** Data extracts follows **

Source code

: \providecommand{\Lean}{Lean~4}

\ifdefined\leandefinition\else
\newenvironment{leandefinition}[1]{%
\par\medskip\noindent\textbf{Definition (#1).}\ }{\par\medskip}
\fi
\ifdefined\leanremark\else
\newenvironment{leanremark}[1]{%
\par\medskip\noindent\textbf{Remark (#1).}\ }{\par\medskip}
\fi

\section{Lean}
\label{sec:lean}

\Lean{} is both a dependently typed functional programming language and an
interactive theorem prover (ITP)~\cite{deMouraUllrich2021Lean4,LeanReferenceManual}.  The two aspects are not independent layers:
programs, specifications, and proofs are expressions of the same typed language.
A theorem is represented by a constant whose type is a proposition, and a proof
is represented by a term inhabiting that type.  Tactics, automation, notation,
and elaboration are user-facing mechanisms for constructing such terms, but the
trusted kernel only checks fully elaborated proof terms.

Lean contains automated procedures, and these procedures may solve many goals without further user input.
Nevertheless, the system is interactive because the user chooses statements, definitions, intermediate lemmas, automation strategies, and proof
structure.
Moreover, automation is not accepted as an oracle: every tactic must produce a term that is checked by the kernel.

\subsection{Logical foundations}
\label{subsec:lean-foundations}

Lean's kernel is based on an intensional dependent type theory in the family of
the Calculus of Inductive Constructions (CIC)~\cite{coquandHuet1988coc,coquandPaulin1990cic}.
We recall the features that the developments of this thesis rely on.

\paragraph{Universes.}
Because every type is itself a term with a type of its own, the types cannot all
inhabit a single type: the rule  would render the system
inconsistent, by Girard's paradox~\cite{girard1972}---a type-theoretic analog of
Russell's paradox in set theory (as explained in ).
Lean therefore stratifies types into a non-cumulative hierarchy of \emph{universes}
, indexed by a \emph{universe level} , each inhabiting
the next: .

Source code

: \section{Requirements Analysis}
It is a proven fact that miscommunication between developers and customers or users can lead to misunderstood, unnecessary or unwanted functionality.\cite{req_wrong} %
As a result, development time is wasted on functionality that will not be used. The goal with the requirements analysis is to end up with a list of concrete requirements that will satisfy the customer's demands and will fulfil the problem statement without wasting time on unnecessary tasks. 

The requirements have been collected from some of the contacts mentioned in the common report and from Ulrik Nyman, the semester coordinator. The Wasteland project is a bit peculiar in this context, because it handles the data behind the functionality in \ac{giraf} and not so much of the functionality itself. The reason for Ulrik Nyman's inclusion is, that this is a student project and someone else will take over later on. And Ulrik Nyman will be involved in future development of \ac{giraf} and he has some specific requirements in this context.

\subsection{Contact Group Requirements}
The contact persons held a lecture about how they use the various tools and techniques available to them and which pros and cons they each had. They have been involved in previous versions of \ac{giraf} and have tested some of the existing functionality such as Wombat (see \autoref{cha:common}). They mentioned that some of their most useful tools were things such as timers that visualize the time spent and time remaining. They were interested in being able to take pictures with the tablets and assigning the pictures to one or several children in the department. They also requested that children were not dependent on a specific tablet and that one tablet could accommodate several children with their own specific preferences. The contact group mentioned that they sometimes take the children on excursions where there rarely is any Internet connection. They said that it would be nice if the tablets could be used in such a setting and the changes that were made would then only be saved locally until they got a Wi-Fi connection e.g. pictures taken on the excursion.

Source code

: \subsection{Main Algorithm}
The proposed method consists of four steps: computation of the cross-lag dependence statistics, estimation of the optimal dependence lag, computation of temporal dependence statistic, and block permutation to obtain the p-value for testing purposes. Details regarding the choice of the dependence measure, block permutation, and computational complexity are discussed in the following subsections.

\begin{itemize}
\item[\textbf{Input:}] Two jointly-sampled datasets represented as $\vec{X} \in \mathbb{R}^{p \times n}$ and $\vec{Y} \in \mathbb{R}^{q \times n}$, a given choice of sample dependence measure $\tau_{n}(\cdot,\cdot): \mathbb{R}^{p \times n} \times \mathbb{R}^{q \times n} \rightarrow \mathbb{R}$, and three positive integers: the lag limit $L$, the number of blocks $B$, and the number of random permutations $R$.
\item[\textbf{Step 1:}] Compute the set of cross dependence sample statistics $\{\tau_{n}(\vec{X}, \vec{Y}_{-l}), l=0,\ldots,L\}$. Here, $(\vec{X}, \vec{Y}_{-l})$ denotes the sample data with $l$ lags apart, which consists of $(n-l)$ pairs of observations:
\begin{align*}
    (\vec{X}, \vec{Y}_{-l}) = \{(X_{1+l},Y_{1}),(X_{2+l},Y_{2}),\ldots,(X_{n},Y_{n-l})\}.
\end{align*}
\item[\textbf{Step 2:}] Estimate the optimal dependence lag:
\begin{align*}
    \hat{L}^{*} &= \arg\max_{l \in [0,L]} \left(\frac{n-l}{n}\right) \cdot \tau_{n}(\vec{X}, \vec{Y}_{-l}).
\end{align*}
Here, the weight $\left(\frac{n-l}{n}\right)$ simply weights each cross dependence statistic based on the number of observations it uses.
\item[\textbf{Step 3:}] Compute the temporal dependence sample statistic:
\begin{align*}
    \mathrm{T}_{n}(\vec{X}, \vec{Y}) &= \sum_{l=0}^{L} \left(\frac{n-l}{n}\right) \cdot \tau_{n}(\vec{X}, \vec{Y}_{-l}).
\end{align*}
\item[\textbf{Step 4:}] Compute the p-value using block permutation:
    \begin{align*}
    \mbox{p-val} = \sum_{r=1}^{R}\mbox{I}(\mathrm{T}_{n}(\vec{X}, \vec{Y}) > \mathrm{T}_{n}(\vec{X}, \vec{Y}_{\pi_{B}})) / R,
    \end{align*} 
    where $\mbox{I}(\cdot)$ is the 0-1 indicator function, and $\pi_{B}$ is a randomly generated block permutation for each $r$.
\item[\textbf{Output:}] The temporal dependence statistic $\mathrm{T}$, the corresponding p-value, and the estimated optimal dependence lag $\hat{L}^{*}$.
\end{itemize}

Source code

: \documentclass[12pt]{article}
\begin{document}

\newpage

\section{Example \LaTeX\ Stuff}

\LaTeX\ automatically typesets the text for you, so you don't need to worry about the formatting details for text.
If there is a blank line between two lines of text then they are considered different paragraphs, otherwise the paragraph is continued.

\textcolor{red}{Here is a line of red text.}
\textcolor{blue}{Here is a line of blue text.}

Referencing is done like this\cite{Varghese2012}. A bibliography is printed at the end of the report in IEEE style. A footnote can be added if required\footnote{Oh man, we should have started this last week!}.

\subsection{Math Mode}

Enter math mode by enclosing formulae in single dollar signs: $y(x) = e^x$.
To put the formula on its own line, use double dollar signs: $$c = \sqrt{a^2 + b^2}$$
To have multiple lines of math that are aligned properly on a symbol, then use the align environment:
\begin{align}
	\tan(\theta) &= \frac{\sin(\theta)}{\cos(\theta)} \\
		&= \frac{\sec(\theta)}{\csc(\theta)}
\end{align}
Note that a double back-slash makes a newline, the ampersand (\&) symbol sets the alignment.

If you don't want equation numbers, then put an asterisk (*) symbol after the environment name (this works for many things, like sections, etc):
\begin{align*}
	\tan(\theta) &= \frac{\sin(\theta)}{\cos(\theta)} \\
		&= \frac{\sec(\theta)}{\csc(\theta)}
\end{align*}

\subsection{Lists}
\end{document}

** End of Data extracts **

## Problem to work on:
Each entry above should be written again exactly.

## Solution to this exercise:
Source code

: \providecommand{\Lean}{Lean~4}

\ifdefined\leandefinition\else
\newenvironment{leandefinition}[1]{%
\par\medskip\noindent\textbf{Definition (#1).}\ }{\par\medskip}
\fi
\ifdefined\leanremark\else
\newenvironment{leanremark}[1]{%
\par\medskip\noindent\textbf{Remark (#1).}\ }{\par\medskip}
\fi

\section{Lean}
\label{sec:lean}

\Lean{} is both a dependently typed functional programming language and an
interactive theorem prover (ITP)~\cite{deMouraUllrich2021Lean4,LeanReferenceManual}.  The two aspects are not independent layers:
programs, specifications, and proofs are expressions of the same typed language.
A theorem is represented by a constant whose type is a proposition, and a proof
is represented by a term inhabiting that type.  Tactics, automation, notation,
and elaboration are user-facing mechanisms for constructing such terms, but the
trusted kernel only checks fully elaborated proof terms.

Lean contains automated procedures, and these procedures may solve many goals without further user input.
Nevertheless, the system is interactive because the user chooses statements, definitions, intermediate lemmas, automation strategies, and proof
structure.
Moreover, automation is not accepted as an oracle: every tactic must produce a term that is checked by the kernel.

\subsection{Logical foundations}
\label{subsec:lean-foundations}

Lean's kernel is based on an intensional dependent type theory in the family of
the Calculus of Inductive Constructions (CIC)~\cite{coquandHuet1988coc,coquandPaulin1990cic}.
We recall the features that the developments of this thesis rely on.

\paragraph{Universes.}
Because every type is itself a term with a type of its own, the types cannot all
inhabit a single type: the rule  would render the system
inconsistent, by Girard's paradox~\cite{girard1972}---a type-theoretic analog of
Russell's paradox in set theory (as explained in ).
Lean therefore stratifies types into a non-cumulative hierarchy of \emph{universes}
, indexed by a \emph{universe level} , each inhabiting
the next: .

Source code

: \section{Requirements Analysis}
It is a proven fact that miscommunication between developers and customers or users can lead to misunderstood, unnecessary or unwanted functionality.\cite{req_wrong} %
As a result, development time is wasted on functionality that will not be used. The goal with the requirements analysis is to end up with a list of concrete requirements that will satisfy the customer's demands and will fulfil the problem statement without wasting time on unnecessary tasks. 

The requirements have been collected from some of the contacts mentioned in the common report and from Ulrik Nyman, the semester coordinator. The Wasteland project is a bit peculiar in this context, because it handles the data behind the functionality in \ac{giraf} and not so much of the functionality itself. The reason for Ulrik Nyman's inclusion is, that this is a student project and someone else will take over later on. And Ulrik Nyman will be involved in future development of \ac{giraf} and he has some specific requirements in this context.

\subsection{Contact Group Requirements}
The contact persons held a lecture about how they use the various tools and techniques available to them and which pros and cons they each had. They have been involved in previous versions of \ac{giraf} and have tested some of the existing functionality such as Wombat (see \autoref{cha:common}). They mentioned that some of their most useful tools were things such as timers that visualize the time spent and time remaining. They were interested in being able to take pictures with the tablets and assigning the pictures to one or several children in the department. They also requested that children were not dependent on a specific tablet and that one tablet could accommodate several children with their own specific preferences. The contact group mentioned that they sometimes take the children on excursions where there rarely is any Internet connection. They said that it would be nice if the tablets could be used in such a setting and the changes that were made would then only be saved locally until they got a Wi-Fi connection e.g. pictures taken on the excursion.

Source code

: \subsection{Main Algorithm}
The proposed method consists of four steps: computation of the cross-lag dependence statistics, estimation of the optimal dependence lag, computation of temporal dependence statistic, and block permutation to obtain the p-value for testing purposes. Details regarding the choice of the dependence measure, block permutation, and computational complexity are discussed in the following subsections.

\begin{itemize}
\item[\textbf{Input:}] Two jointly-sampled datasets represented as $\vec{X} \in \mathbb{R}^{p \times n}$ and $\vec{Y} \in \mathbb{R}^{q \times n}$, a given choice of sample dependence measure $\tau_{n}(\cdot,\cdot): \mathbb{R}^{p \times n} \times \mathbb{R}^{q \times n} \rightarrow \mathbb{R}$, and three positive integers: the lag limit $L$, the number of blocks $B$, and the number of random permutations $R$.
\item[\textbf{Step 1:}] Compute the set of cross dependence sample statistics $\{\tau_{n}(\vec{X}, \vec{Y}_{-l}), l=0,\ldots,L\}$. Here, $(\vec{X}, \vec{Y}_{-l})$ denotes the sample data with $l$ lags apart, which consists of $(n-l)$ pairs of observations:
\begin{align*}
    (\vec{X}, \vec{Y}_{-l}) = \{(X_{1+l},Y_{1}),(X_{2+l},Y_{2}),\ldots,(X_{n},Y_{n-l})\}.
\end{align*}
\item[\textbf{Step 2:}] Estimate the optimal dependence lag:
\begin{align*}
    \hat{L}^{*} &= \arg\max_{l \in [0,L]} \left(\frac{n-l}{n}\right) \cdot \tau_{n}(\vec{X}, \vec{Y}_{-l}).
\end{align*}
Here, the weight $\left(\frac{n-l}{n}\right)$ simply weights each cross dependence statistic based on the number of observations it uses.
\item[\textbf{Step 3:}] Compute the temporal dependence sample statistic:
\begin{align*}
    \mathrm{T}_{n}(\vec{X}, \vec{Y}) &= \sum_{l=0}^{L} \left(\frac{n-l}{n}\right) \cdot \tau_{n}(\vec{X}, \vec{Y}_{-l}).
\end{align*}
\item[\textbf{Step 4:}] Compute the p-value using block permutation:
    \begin{align*}
    \mbox{p-val} = \sum_{r=1}^{R}\mbox{I}(\mathrm{T}_{n}(\vec{X}, \vec{Y}) > \mathrm{T}_{n}(\vec{X}, \vec{Y}_{\pi_{B}})) / R,
    \end{align*} 
    where $\mbox{I}(\cdot)$ is the 0-1 indicator function, and $\pi_{B}$ is a randomly generated block permutation for each $r$.
\item[\textbf{Output:}] The temporal dependence statistic $\mathrm{T}$, the corresponding p-value, and the estimated optimal dependence lag $\hat{L}^{*}$.
\end{itemize}

Source code

: \documentclass[12pt]{article}
\begin{document}

\newpage

\section{Example \LaTeX\ Stuff}

\LaTeX\ automatically typesets the text for you, so you don't need to worry about the formatting details for text.
If there is a blank line between two lines of text then they are considered different paragraphs, otherwise the paragraph is continued.

\textcolor{red}{Here is a line of red text.}
\textcolor{blue}{Here is a line of blue text.}

Referencing is done like this\cite{Varghese2012}. A bibliography is printed at the end of the report in IEEE style. A footnote can be added if required\footnote{Oh man, we should have started this last week!}.

\subsection{Math Mode}

Enter math mode by enclosing formulae in single dollar signs: $y(x) = e^x$.
To put the formula on its own line, use double dollar signs: $$c = \sqrt{a^2 + b^2}$$
To have multiple lines of math that are aligned properly on a symbol, then use the align environment:
\begin{align}
	\tan(\theta) &= \frac{\sin(\theta)}{\cos(\theta)} \\
		&= \frac{\sec(\theta)}{\csc(\theta)}
\end{align}
Note that a double back-slash makes a newline, the ampersand (\&) symbol sets the alignment.

If you don't want equation numbers, then put an asterisk (*) symbol after the environment name (this works for many things, like sections, etc):
\begin{align*}
	\tan(\theta) &= \frac{\sin(\theta)}{\cos(\theta)} \\
		&= \frac{\sec(\theta)}{\csc(\theta)}
\end{align*}

\subsection{Lists}
\end{document}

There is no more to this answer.